::: Information supplied :::
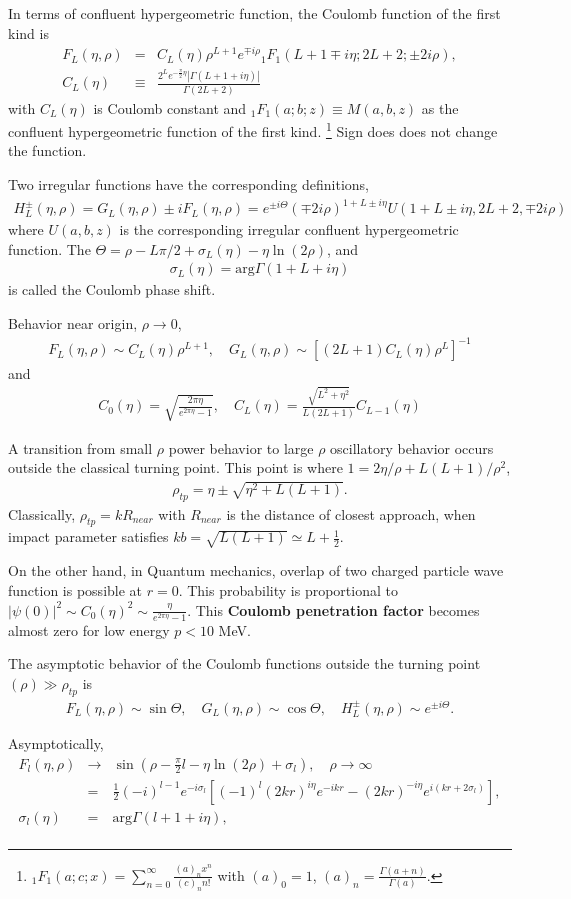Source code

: \documentclass[10pt]{article}
\newcommand{\bea}{\begin{eqnarray}}
\newcommand{\eea}{\end{eqnarray}}
\newcommand{\no}{\nonumber \\}
\begin{document}
In terms of confluent hypergeometric function, 
the Coulomb function of the first kind is
\bea
F_L(\eta,\rho)&=&C_L(\eta) \rho^{L+1} e^{\mp i\rho}
         {}_1F_1(L+1\mp i\eta;2L+2; \pm 2i\rho),\no
C_L(\eta)&\equiv& \frac{2^L e^{-\frac{\pi}{2}\eta}|\Gamma(L+1+i\eta)|}
                       {\Gamma(2L+2)}
\eea
with $C_L(\eta)$ is Coulomb constant and
$_1F_1(a;b;z)\equiv M(a,b,z)$ as the 
confluent hypergeometric function of the first kind.
\footnote{
$_1F_1(a;c;x)=\sum_{n=0}^\infty \frac{(a)_n x^n}{(c)_n n!}$
with $(a)_0=1$, $(a)_n=\frac{\Gamma(a+n)}{\Gamma(a)}$.
} Sign does does not change the function.

Two irregular functions have the corresponding definitions,
\bea
H_L^{\pm}(\eta,\rho)
=G_L(\eta,\rho)\pm i F_L(\eta,\rho)
=e^{\pm i \Theta}(\mp 2i \rho)^{1+L\pm i\eta}
 U(1+L\pm i\eta,2L+2,\mp 2i\rho) 
\eea
where $U(a,b,z)$ is the corresponding irregular confluent hypergeometric function. 
The $\Theta=\rho-L\pi/2+\sigma_L(\eta)-\eta\ln(2\rho)$,
and 
\bea
\sigma_L(\eta)=\mbox{arg} \Gamma(1+L+i\eta)
\eea
is called the Coulomb phase shift.

Behavior near origin, $\rho\to 0$,
\bea
F_L(\eta,\rho)\sim C_L(\eta) \rho^{L+1},
\quad G_L(\eta,\rho)\sim [(2L+1)C_L(\eta)\rho^L]^{-1}
\eea
and
\bea
C_0(\eta)=\sqrt{\frac{2\pi\eta}{e^{2\pi\eta}-1}},
\quad C_L(\eta)=\frac{\sqrt{L^2+\eta^2}}{L(2L+1)} C_{L-1}(\eta)
\eea

A transition from small $\rho$ power behavior to large $\rho$
oscillatory behavior occurs outside the classical turning point.
This point is where $1=2\eta/\rho+L(L+1)/\rho^2$,
\bea
\rho_{tp}=\eta\pm \sqrt{\eta^2+L(L+1)}.
\eea
Classically, $\rho_{tp}=kR_{near}$ with $R_{near}$ is the distance
of closest approach, when impact parameter satisfies
$kb=\sqrt{L(L+1)}\simeq L+\frac{1}{2}$.

On the other hand, in Quantum mechanics,
overlap of two charged particle wave function is possible at $r=0$.
This probability is proportional to 
$|\psi(0)|^2\sim C_0(\eta)^2\sim \frac{\eta}{e^{2\pi\eta}-1}$.
This {\bf Coulomb penetration factor} 
becomes almost zero for low energy $p<10$ MeV.

The asymptotic behavior of the Coulomb functions 
outside the turning point $(\rho)\gg \rho_{tp}$ is
\bea
F_L(\eta,\rho)\sim \sin\Theta,\quad
G_L(\eta,\rho)\sim \cos\Theta,\quad
H_L^{\pm}(\eta,\rho)\sim e^{\pm i\Theta}.
\eea

Asymptotically,
\bea
F_l(\eta,\rho)&\to&
  \sin(\rho-\frac{\pi}{2}l-\eta\ln(2\rho)+\sigma_l),
  \quad {\rho\to \infty}\no
    &=&\frac{1}{2}(-i)^{l-1} e^{-i\sigma_l}
    [(-1)^l(2kr)^{i\eta}e^{-ikr}
    -(2kr)^{-i\eta} e^{i(kr+2\sigma_l)}
    ],\no
  \sigma_l(\eta)&=&\mbox{arg} \Gamma(l+1+i\eta),\no
\eea
\end{document}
:::
Each line of the records with the word "Coulomb" in it is to be copied.

the Coulomb function of the first kind is
with $C_L(\eta)$ is Coulomb constant and
is called the Coulomb phase shift.
This {\bf Coulomb penetration factor} 
The asymptotic behavior of the Coulomb functions 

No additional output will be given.